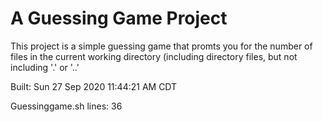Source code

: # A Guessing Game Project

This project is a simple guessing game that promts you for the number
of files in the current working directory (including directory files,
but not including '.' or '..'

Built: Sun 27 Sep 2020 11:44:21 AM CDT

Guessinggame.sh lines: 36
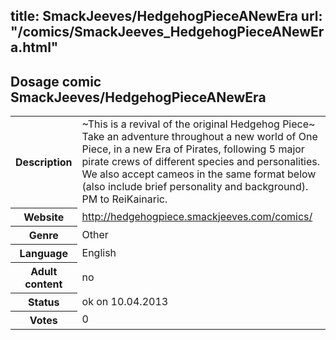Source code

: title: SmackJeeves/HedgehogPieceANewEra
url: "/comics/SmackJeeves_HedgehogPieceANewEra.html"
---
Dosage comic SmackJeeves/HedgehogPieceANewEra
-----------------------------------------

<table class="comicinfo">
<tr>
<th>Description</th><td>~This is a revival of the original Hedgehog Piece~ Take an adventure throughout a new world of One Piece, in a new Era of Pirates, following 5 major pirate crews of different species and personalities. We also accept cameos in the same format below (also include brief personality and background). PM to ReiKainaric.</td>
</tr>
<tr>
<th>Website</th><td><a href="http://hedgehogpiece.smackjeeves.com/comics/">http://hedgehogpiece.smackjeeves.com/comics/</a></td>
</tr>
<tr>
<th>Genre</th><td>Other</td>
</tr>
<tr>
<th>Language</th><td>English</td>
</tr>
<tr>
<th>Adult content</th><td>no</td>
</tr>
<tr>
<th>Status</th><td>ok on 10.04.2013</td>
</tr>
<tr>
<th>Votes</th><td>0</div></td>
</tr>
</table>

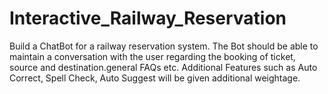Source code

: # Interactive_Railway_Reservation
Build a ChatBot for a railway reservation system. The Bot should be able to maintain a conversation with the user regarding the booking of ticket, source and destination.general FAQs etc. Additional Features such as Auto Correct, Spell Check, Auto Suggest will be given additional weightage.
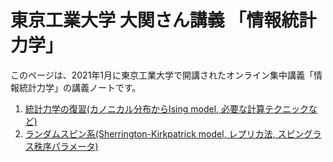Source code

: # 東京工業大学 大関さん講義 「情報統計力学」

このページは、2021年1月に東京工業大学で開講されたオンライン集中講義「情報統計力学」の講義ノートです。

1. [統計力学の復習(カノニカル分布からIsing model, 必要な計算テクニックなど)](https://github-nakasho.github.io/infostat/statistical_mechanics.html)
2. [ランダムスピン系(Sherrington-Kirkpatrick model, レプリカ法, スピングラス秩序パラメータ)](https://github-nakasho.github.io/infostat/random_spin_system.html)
# # # # #
Try it: Working from the entries above, return all lines that contain "nakasho".

Your response:
1. [統計力学の復習(カノニカル分布からIsing model, 必要な計算テクニックなど)](https://github-nakasho.github.io/infostat/statistical_mechanics.html)
2. [ランダムスピン系(Sherrington-Kirkpatrick model, レプリカ法, スピングラス秩序パラメータ)](https://github-nakasho.github.io/infostat/random_spin_system.html)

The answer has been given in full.